» ASSIGNMENT:
Please restate, word for word, the lines below that begin at the one with "satellite code bias (s)\\" and end at the one with "The ionosphere-free combination". Leave out all other lines.

» DATA UNDER STUDY:
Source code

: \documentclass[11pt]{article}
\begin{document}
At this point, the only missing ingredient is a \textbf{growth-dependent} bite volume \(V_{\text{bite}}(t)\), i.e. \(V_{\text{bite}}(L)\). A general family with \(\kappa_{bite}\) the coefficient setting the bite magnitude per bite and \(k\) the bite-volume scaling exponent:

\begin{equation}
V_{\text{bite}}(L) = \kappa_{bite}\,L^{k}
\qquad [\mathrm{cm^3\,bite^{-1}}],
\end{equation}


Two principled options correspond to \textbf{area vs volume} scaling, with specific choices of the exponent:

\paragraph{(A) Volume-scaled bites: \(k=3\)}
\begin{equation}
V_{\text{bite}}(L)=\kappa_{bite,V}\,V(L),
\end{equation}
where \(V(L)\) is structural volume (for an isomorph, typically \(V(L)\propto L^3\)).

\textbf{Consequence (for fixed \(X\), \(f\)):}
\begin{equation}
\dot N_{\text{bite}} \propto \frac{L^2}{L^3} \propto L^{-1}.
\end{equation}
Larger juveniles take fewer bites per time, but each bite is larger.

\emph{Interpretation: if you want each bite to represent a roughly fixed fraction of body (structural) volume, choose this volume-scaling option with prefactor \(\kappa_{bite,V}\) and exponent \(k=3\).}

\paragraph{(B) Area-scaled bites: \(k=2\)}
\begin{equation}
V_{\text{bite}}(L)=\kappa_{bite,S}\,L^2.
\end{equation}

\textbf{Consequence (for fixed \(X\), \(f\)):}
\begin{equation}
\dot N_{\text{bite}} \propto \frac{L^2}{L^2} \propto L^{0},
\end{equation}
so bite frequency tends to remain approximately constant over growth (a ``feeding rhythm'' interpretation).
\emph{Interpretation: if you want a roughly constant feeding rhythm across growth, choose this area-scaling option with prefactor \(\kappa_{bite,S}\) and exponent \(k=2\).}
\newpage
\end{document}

---

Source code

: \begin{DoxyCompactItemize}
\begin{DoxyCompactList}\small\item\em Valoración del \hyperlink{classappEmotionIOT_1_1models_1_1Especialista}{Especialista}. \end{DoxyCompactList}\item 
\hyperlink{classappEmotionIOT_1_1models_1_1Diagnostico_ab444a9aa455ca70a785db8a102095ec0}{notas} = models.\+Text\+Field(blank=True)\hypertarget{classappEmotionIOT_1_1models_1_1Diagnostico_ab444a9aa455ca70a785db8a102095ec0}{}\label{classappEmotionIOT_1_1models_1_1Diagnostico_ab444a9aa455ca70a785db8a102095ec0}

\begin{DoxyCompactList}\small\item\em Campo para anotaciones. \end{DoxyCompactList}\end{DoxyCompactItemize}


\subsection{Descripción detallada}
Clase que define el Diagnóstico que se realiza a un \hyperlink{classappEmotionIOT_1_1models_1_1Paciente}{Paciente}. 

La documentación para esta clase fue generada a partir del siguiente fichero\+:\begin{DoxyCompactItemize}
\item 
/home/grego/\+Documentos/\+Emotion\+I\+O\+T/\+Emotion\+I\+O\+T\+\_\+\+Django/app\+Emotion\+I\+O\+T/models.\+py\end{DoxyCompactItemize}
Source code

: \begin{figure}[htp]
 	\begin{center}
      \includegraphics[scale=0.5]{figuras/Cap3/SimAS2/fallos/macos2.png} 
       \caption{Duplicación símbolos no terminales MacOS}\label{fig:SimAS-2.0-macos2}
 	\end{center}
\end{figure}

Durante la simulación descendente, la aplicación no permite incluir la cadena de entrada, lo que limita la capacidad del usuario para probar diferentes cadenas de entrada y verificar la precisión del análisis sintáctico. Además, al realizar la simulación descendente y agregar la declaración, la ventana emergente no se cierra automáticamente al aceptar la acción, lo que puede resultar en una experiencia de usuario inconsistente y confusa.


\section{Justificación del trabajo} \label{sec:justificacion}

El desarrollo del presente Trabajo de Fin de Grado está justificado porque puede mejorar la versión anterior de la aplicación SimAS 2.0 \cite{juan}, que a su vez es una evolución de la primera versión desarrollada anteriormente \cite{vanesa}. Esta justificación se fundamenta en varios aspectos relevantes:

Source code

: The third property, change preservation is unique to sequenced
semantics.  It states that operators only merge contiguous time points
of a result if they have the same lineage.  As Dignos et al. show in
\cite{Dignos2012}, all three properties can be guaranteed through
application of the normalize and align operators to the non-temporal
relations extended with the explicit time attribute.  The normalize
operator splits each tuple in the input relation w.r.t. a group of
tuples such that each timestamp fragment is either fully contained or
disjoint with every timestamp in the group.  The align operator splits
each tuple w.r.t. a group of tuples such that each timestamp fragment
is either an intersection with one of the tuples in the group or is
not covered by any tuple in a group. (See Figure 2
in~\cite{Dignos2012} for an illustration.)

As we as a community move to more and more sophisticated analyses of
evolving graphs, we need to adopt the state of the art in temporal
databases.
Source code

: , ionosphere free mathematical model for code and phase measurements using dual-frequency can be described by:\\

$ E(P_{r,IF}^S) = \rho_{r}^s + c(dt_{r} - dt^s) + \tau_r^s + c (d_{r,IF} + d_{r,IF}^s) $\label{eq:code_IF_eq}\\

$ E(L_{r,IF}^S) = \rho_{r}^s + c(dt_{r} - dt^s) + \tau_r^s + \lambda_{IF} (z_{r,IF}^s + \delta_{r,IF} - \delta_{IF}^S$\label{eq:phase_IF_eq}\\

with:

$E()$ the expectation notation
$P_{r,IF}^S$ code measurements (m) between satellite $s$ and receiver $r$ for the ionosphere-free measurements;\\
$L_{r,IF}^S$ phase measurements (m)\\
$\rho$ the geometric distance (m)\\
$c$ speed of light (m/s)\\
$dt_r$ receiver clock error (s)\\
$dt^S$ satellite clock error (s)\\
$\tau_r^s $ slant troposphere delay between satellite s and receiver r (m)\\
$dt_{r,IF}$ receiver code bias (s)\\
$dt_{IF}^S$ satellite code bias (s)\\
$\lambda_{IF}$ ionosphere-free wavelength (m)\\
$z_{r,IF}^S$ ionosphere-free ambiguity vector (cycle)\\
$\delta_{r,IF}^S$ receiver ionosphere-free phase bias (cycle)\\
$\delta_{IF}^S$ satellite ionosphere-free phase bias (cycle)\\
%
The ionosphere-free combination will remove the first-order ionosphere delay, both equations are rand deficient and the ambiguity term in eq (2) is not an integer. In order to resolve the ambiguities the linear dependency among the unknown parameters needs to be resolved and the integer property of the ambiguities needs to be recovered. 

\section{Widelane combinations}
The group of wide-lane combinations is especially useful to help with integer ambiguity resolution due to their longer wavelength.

» RESULT OF THIS TASK:
$dt_{IF}^S$ satellite code bias (s)\\
$\lambda_{IF}$ ionosphere-free wavelength (m)\\
$z_{r,IF}^S$ ionosphere-free ambiguity vector (cycle)\\
$\delta_{r,IF}^S$ receiver ionosphere-free phase bias (cycle)\\
$\delta_{IF}^S$ satellite ionosphere-free phase bias (cycle)\\
%
The ionosphere-free combination will remove the first-order ionosphere delay, both equations are rand deficient and the ambiguity term in eq (2) is not an integer. In order to resolve the ambiguities the linear dependency among the unknown parameters needs to be resolved and the integer property of the ambiguities needs to be recovered. 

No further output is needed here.